- **Source texts of formatted documents**:
────

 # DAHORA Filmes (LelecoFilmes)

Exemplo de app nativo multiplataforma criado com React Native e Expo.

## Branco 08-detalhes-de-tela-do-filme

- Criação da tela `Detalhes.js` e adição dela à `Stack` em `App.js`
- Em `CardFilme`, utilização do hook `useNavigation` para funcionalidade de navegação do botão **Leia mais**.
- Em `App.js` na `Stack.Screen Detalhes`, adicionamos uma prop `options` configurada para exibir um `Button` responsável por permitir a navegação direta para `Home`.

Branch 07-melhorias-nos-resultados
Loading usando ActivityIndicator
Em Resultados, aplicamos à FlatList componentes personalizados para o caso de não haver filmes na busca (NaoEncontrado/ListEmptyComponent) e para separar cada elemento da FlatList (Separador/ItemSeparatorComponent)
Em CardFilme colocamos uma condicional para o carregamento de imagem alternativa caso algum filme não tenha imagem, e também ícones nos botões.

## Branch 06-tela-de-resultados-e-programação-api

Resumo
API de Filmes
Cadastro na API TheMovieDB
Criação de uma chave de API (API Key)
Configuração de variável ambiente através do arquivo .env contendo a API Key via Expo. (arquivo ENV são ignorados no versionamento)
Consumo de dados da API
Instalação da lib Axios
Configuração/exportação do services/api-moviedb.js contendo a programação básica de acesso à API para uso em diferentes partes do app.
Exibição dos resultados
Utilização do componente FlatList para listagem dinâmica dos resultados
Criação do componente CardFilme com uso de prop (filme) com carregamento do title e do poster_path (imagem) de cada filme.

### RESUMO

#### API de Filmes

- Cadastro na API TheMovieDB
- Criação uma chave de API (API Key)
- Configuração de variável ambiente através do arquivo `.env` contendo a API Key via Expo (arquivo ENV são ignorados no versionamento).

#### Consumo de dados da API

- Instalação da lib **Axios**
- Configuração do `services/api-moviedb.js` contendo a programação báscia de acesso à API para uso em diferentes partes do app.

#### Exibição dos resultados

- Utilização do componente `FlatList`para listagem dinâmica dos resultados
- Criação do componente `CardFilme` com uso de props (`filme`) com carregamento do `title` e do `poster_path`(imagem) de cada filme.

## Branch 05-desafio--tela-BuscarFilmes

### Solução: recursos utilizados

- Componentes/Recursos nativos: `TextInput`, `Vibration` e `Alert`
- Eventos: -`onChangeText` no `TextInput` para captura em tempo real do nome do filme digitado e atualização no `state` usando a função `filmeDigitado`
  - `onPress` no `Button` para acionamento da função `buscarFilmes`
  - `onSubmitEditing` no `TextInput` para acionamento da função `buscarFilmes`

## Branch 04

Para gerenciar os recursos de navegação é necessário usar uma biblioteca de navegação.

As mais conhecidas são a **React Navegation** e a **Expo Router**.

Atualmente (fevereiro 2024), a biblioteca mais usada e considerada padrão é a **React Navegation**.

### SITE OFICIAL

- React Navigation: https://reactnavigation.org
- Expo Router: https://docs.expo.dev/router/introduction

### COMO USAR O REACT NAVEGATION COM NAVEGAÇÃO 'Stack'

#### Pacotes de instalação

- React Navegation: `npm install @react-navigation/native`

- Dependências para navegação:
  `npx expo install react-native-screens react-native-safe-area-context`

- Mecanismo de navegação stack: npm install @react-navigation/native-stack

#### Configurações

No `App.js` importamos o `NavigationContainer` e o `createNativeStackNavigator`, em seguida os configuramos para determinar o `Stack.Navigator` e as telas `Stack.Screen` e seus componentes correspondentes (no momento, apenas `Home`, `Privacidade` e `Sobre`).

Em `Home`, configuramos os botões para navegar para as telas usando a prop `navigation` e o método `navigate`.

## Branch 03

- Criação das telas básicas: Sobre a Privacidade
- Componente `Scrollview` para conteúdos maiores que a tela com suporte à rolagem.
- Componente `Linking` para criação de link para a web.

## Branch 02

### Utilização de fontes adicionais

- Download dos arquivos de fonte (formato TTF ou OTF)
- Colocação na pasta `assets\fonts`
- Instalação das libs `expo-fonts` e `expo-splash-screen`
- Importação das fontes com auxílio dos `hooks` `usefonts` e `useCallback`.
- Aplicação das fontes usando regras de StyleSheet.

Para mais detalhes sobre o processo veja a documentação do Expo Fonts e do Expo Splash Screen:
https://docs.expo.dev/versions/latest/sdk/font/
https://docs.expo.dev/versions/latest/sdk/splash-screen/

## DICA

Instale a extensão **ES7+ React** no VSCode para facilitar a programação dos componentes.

────

- **ASSIGNED TASK**:
Reproduce the preceding records exactly and completely.

- **RESPONSE BOX**:
 # DAHORA Filmes (LelecoFilmes)

Exemplo de app nativo multiplataforma criado com React Native e Expo.

## Branco 08-detalhes-de-tela-do-filme

- Criação da tela `Detalhes.js` e adição dela à `Stack` em `App.js`
- Em `CardFilme`, utilização do hook `useNavigation` para funcionalidade de navegação do botão **Leia mais**.
- Em `App.js` na `Stack.Screen Detalhes`, adicionamos uma prop `options` configurada para exibir um `Button` responsável por permitir a navegação direta para `Home`.

Branch 07-melhorias-nos-resultados
Loading usando ActivityIndicator
Em Resultados, aplicamos à FlatList componentes personalizados para o caso de não haver filmes na busca (NaoEncontrado/ListEmptyComponent) e para separar cada elemento da FlatList (Separador/ItemSeparatorComponent)
Em CardFilme colocamos uma condicional para o carregamento de imagem alternativa caso algum filme não tenha imagem, e também ícones nos botões.

## Branch 06-tela-de-resultados-e-programação-api

Resumo
API de Filmes
Cadastro na API TheMovieDB
Criação de uma chave de API (API Key)
Configuração de variável ambiente através do arquivo .env contendo a API Key via Expo. (arquivo ENV são ignorados no versionamento)
Consumo de dados da API
Instalação da lib Axios
Configuração/exportação do services/api-moviedb.js contendo a programação básica de acesso à API para uso em diferentes partes do app.
Exibição dos resultados
Utilização do componente FlatList para listagem dinâmica dos resultados
Criação do componente CardFilme com uso de prop (filme) com carregamento do title e do poster_path (imagem) de cada filme.

### RESUMO

#### API de Filmes

- Cadastro na API TheMovieDB
- Criação uma chave de API (API Key)
- Configuração de variável ambiente através do arquivo `.env` contendo a API Key via Expo (arquivo ENV são ignorados no versionamento).

#### Consumo de dados da API

- Instalação da lib **Axios**
- Configuração do `services/api-moviedb.js` contendo a programação báscia de acesso à API para uso em diferentes partes do app.

#### Exibição dos resultados

- Utilização do componente `FlatList`para listagem dinâmica dos resultados
- Criação do componente `CardFilme` com uso de props (`filme`) com carregamento do `title` e do `poster_path`(imagem) de cada filme.

## Branch 05-desafio--tela-BuscarFilmes

### Solução: recursos utilizados

- Componentes/Recursos nativos: `TextInput`, `Vibration` e `Alert`
- Eventos: -`onChangeText` no `TextInput` para captura em tempo real do nome do filme digitado e atualização no `state` usando a função `filmeDigitado`
  - `onPress` no `Button` para acionamento da função `buscarFilmes`
  - `onSubmitEditing` no `TextInput` para acionamento da função `buscarFilmes`

## Branch 04

Para gerenciar os recursos de navegação é necessário usar uma biblioteca de navegação.

As mais conhecidas são a **React Navegation** e a **Expo Router**.

Atualmente (fevereiro 2024), a biblioteca mais usada e considerada padrão é a **React Navegation**.

### SITE OFICIAL

- React Navigation: https://reactnavigation.org
- Expo Router: https://docs.expo.dev/router/introduction

### COMO USAR O REACT NAVEGATION COM NAVEGAÇÃO 'Stack'

#### Pacotes de instalação

- React Navegation: `npm install @react-navigation/native`

- Dependências para navegação:
  `npx expo install react-native-screens react-native-safe-area-context`

- Mecanismo de navegação stack: npm install @react-navigation/native-stack

#### Configurações

No `App.js` importamos o `NavigationContainer` e o `createNativeStackNavigator`, em seguida os configuramos para determinar o `Stack.Navigator` e as telas `Stack.Screen` e seus componentes correspondentes (no momento, apenas `Home`, `Privacidade` e `Sobre`).

Em `Home`, configuramos os botões para navegar para as telas usando a prop `navigation` e o método `navigate`.

## Branch 03

- Criação das telas básicas: Sobre a Privacidade
- Componente `Scrollview` para conteúdos maiores que a tela com suporte à rolagem.
- Componente `Linking` para criação de link para a web.

## Branch 02

### Utilização de fontes adicionais

- Download dos arquivos de fonte (formato TTF ou OTF)
- Colocação na pasta `assets\fonts`
- Instalação das libs `expo-fonts` e `expo-splash-screen`
- Importação das fontes com auxílio dos `hooks` `usefonts` e `useCallback`.
- Aplicação das fontes usando regras de StyleSheet.

Para mais detalhes sobre o processo veja a documentação do Expo Fonts e do Expo Splash Screen:
https://docs.expo.dev/versions/latest/sdk/font/
https://docs.expo.dev/versions/latest/sdk/splash-screen/

## DICA

Instale a extensão **ES7+ React** no VSCode para facilitar a programação dos componentes.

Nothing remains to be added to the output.